First, plaintiff argues that the Seventh Circuit’s holding in Envirodyne requires horizontal
integration between the subsidiaries, and not just vertical control between the parent and its
subsidiaries and that there was insufficient horizontal integration between its packaging and
filtration subsidiaries for the agency to find a unitary business group. Second, plaintiff argues
that, even if horizontal integration was not required between the subsidiaries, there was
insufficient vertical integration between the parent and the packaging subsidiaries to justify
the agency’s finding of a unitary business group.

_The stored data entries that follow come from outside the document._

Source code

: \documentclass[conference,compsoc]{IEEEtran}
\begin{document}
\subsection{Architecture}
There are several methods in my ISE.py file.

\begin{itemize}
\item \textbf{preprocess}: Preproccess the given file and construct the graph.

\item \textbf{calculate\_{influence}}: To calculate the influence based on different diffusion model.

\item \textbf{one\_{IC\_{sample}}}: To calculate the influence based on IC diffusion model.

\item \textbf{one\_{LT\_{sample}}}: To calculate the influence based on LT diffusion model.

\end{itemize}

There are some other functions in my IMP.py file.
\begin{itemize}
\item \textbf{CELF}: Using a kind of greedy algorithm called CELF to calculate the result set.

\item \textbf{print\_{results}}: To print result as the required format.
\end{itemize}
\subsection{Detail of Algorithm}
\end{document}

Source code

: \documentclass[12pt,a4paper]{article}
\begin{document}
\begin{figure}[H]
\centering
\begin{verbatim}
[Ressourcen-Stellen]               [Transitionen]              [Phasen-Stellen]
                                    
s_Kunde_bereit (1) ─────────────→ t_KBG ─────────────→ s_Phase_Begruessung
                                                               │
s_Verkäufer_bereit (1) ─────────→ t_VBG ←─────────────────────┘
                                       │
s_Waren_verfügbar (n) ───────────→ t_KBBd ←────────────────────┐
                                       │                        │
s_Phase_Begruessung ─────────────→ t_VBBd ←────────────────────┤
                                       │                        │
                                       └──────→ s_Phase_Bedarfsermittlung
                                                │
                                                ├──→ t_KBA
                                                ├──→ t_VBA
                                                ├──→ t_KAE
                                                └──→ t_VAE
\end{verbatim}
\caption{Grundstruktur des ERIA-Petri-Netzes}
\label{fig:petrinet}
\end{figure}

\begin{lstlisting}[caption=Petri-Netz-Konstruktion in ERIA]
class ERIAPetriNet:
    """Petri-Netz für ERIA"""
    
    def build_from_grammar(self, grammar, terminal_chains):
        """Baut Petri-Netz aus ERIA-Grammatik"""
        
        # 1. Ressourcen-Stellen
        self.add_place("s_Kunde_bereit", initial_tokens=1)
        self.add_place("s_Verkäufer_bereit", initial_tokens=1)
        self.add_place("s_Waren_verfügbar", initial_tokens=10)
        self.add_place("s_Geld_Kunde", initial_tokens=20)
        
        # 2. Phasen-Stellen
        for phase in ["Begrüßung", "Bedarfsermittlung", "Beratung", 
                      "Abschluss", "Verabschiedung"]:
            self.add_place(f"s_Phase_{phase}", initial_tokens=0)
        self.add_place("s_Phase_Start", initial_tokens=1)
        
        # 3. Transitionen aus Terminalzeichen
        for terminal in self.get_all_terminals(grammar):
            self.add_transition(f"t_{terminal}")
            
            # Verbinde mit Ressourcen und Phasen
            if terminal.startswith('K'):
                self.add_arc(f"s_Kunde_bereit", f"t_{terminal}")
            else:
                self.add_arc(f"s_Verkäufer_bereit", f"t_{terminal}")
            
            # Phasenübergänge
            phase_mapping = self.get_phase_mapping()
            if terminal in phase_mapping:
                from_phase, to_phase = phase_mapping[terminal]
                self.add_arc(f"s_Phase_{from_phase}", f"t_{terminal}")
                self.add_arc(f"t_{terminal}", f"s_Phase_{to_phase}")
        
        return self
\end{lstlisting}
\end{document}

In other words, plaintiff argues that both
the horizontal connections (between subsidiaries) and the vertical connections (between
parent and subsidiaries) were lacking. For the following reasons, we do not find either
argument persuasive, and thus we must confirm the ruling of the administrative agency.
¶ 24 I. Standard of Review
¶ 25 The parties do not dispute what the standard of review is, nor could they. The law in this
regard is well established and summarized below.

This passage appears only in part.